Chiaro il sottinteso? Nella neolingua di legno clericale si è autorizzati a usare il termine “vocazione” solo dopo che il vescovo ti ha ordinato al sacerdozio (poco importa se pochi mesi dopo l'ordinazione hai una crisi e abbandoni). Ma allora come avrei dovuto chiamare l'aver raggiunto una certezza sulla mia vita, certezza tale da chiedere al vescovo - e senza neppure un’ombra di dubbio - di diventare sacerdote? Possibile che tutti gli altri che vanno da sua eccellenza sono convinti che un “no” di quest'ultimo implichi che loro si sono sbagliati per tutta la vita? Possibile che tutti gli altri vadano da sua eccellenza non nel momento in cui hanno raggiunto una certezza (che non esclude che qualcosa in futuro possa andar storto, ma parte col piede giusto della certezza), ma già quando durante le attività di parrocchia a furia di veder preti di qua e preti di là si dicono “boh, perché no?” Mistero ancor oggi irrisolto.

Sì, è possibile che quella che io riconosco come certezza non trovi d'accordo il vescovo. Che è libero di non ordinarmi, con o senza ragionevole motivo. Infatti è successo proprio questo. Quando mi ha dimesso dal seminario, gli ho ricordato ancora una volta della mia certezza, del fatto che non mi erano state mai mosse obiezioni riguardanti la fede, la dirittura morale, la chiarezza della chiamata, e gli ho chiesto: visto che lei non mi ritiene adatto a questa diocesi, a quale porta posso bussare? Lui menzionò un paio di ordini religiosi a caso (laddove avrebbe dovuto nominare persone di fiducia), poi soggiunse: anche un'altra diocesi può andar bene.

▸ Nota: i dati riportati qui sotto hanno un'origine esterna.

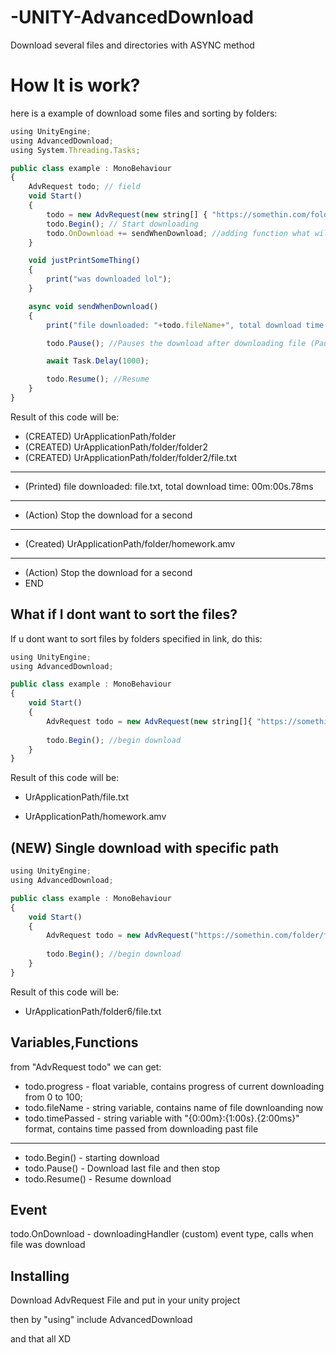 # -UNITY-AdvancedDownload
Download several files and directories with ASYNC method 
# How It is work?
here is a example of download some files and sorting by folders:

```javascript
using UnityEngine;
using AdvancedDownload;
using System.Threading.Tasks;

public class example : MonoBehaviour
{
    AdvRequest todo; // field
    void Start()
    {
        todo = new AdvRequest(new string[] { "https://somethin.com/folder/folder2/file.txt", "https://somethin.com/folder/homework.amv" }, "https://somethin.com/");
        todo.Begin(); // Start downloading
        todo.OnDownload += sendWhenDownload; //adding function what will be executed after download file (non async example: todo.OnDownload += justPrintSomeThing;)
    }

    void justPrintSomeThing()
    {
        print("was downloaded lol");
    }

    async void sendWhenDownload()
    {
        print("file downloaded: "+todo.fileName+", total download time: "+todo.timePassed);

        todo.Pause(); //Pauses the download after downloading file (Pause is no longer BETA yay!)

        await Task.Delay(1000);

        todo.Resume(); //Resume
    }
}

```
Result of this code will be:

- (CREATED) UrApplicationPath/folder
- (CREATED) UrApplicationPath/folder/folder2
- (CREATED) UrApplicationPath/folder/folder2/file.txt
--------
- (Printed) file downloaded: file.txt, total download time: 00m:00s.78ms
--------
- (Action) Stop the download for a second
--------
- (Created) UrApplicationPath/folder/homework.amv
--------
- (Action) Stop the download for a second
- END

## What if I dont want to sort the files?
If u dont want to sort files by folders specified in link, do this:

```javascript
using UnityEngine;
using AdvancedDownload;

public class example : MonoBehaviour
{
    void Start()
    {
        AdvRequest todo = new AdvRequest(new string[]{ "https://somethin.com/folder/folder2/file.txt", "https://somethin.com/folder/homework.amv" }); //removed second (root) argument
        
        todo.Begin(); //begin download
    }
}
```
Result of this code will be:

- UrApplicationPath/file.txt

- UrApplicationPath/homework.amv

## (NEW) Single download with specific path
```javascript
using UnityEngine;
using AdvancedDownload;

public class example : MonoBehaviour
{
    void Start()
    {
        AdvRequest todo = new AdvRequest("https://somethin.com/folder/folder2/file.txt",UrApplicationPath+"/folder6");
        
        todo.Begin(); //begin download
    }
}
```
Result of this code will be:

- UrApplicationPath/folder6/file.txt


## Variables,Functions
from "AdvRequest todo" we can get:
- todo.progress - float variable, contains progress of current downloading from 0 to 100;
- todo.fileName - string variable, contains name of file downloanding now
- todo.timePassed - string variable with "{0:00m}:{1:00s}.{2:00ms}" format, contains time passed from downloading past file
----------------
- todo.Begin() - starting download
- todo.Pause() - Download last file and then stop
- todo.Resume() - Resume download

## Event

todo.OnDownload - downloadingHandler (custom) event type, calls when file was download

## Installing
Download AdvRequest File and put in your unity project

then by "using" include AdvancedDownload

and that all XD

Avrei dovuto chiedergli: com'è possibile che io sarei adatto al sacerdozio in un'altra diocesi ma non qui? Dunque per lei la vocazione è un fatto geografico? Eleganti e commoventi interventi di pastorale vocazionale e poi mi dice che la mia vocazione qui non va bene ma altrove probabilmente sì? È proprio quella, sì, è l'ideologia conciliare dello stare in mezzo allagggènte che ha fatto abortire tante vocazioni (e che si limita a selezionare ragazzetti indecisi che nel proprio curriculum vocazionale vantano solo l'aver perso un ragguardevole numero di ore nei locali parrocchiali). Il sacerdote deve stare talmente in mezzo allagggènte che uno che non sembra perfettamente intercambiabile con gli altri pagliacci da parrocchia dev'essere brutalmente scaricato, anche se non si trova una scusa decente per dimetterlo.

Doveva essermi padre e guida, è stato il boia. Non importa quali equilibri diocesani desiderava mantenere, quali antipatie non stuzzicare, quali piccoli potentati assecondare. Importa solo il risultato: ha abortito una vocazione (e chissà quante altre), la sua ricompensa sarà adeguata.